**What the task asks**
Search the material for "tencent" and show all lines that contain it.

**Exercise materials**
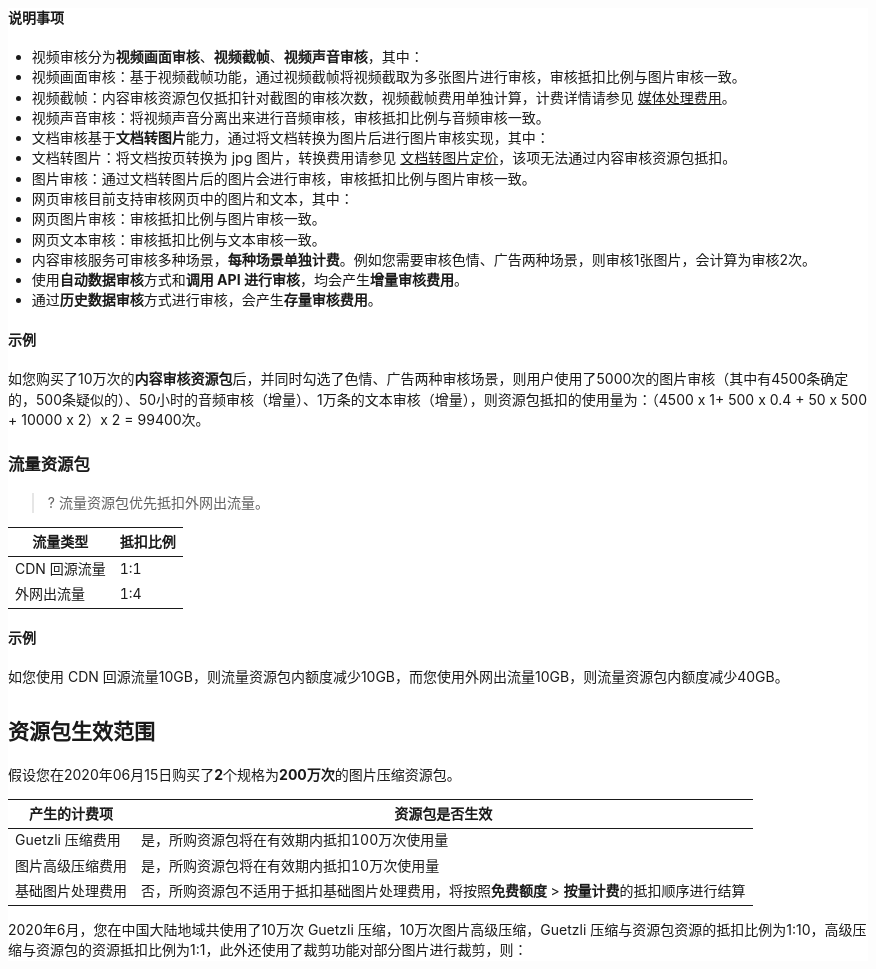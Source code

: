 
#### 说明事项
- 视频审核分为**视频画面审核**、**视频截帧**、**视频声音审核**，其中：
 - 视频画面审核：基于视频截帧功能，通过视频截帧将视频截取为多张图片进行审核，审核抵扣比例与图片审核一致。
 - 视频截帧：内容审核资源包仅抵扣针对截图的审核次数，视频截帧费用单独计算，计费详情请参见 [媒体处理费用](https://cloud.tencent.com/document/product/460/58120)。
 - 视频声音审核：将视频声音分离出来进行音频审核，审核抵扣比例与音频审核一致。
- 文档审核基于**文档转图片**能力，通过将文档转换为图片后进行图片审核实现，其中：
 - 文档转图片：将文档按页转换为 jpg 图片，转换费用请参见 [文档转图片定价](https://cloud.tencent.com/document/product/460/58121#.E6.96.87.E6.A1.A3.E9.A2.84.E8.A7.88.E8.B4.B9.E7.94.A8)，该项无法通过内容审核资源包抵扣。
 - 图片审核：通过文档转图片后的图片会进行审核，审核抵扣比例与图片审核一致。
- 网页审核目前支持审核网页中的图片和文本，其中：
 - 网页图片审核：审核抵扣比例与图片审核一致。
 - 网页文本审核：审核抵扣比例与文本审核一致。
- 内容审核服务可审核多种场景，**每种场景单独计费**。例如您需要审核色情、广告两种场景，则审核1张图片，会计算为审核2次。
- 使用**自动数据审核**方式和**调用 API 进行审核**，均会产生**增量审核费用**。
- 通过**历史数据审核**方式进行审核，会产生**存量审核费用**。


#### 示例
如您购买了10万次的**内容审核资源包**后，并同时勾选了色情、广告两种审核场景，则用户使用了5000次的图片审核（其中有4500条确定的，500条疑似的）、50小时的音频审核（增量）、1万条的文本审核（增量），则资源包抵扣的使用量为：（4500 x 1+ 500 x 0.4 + 50 x 500 + 10000 x 2）x 2 = 99400次。



### 流量资源包

>? 流量资源包优先抵扣外网出流量。
>

| 流量类型     | 抵扣比例 |
| ------------ | -------- |
| CDN 回源流量 | 1:1      |
| 外网出流量   | 1:4      |


#### 示例
如您使用 CDN 回源流量10GB，则流量资源包内额度减少10GB，而您使用外网出流量10GB，则流量资源包内额度减少40GB。



## 资源包生效范围

假设您在2020年06月15日购买了**2**个规格为**200万次**的图片压缩资源包。

| 产生的计费项     | 资源包是否生效                                               |
| ---------------- | ------------------------------------------------------------ |
| Guetzli 压缩费用 | 是，所购资源包将在有效期内抵扣100万次使用量                  |
| 图片高级压缩费用 | 是，所购资源包将在有效期内抵扣10万次使用量                   |
| 基础图片处理费用 | 否，所购资源包不适用于抵扣基础图片处理费用，将按照**免费额度** > **按量计费**的抵扣顺序进行结算 |

2020年6月，您在中国大陆地域共使用了10万次 Guetzli 压缩，10万次图片高级压缩，Guetzli 压缩与资源包资源的抵扣比例为1:10，高级压缩与资源包的资源抵扣比例为1:1，此外还使用了裁剪功能对部分图片进行裁剪，则：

**Reply to the exercise**
 - 视频截帧：内容审核资源包仅抵扣针对截图的审核次数，视频截帧费用单独计算，计费详情请参见 [媒体处理费用](https://cloud.tencent.com/document/product/460/58120)。
 - 文档转图片：将文档按页转换为 jpg 图片，转换费用请参见 [文档转图片定价](https://cloud.tencent.com/document/product/460/58121#.E6.96.87.E6.A1.A3.E9.A2.84.E8.A7.88.E8.B4.B9.E7.94.A8)，该项无法通过内容审核资源包抵扣。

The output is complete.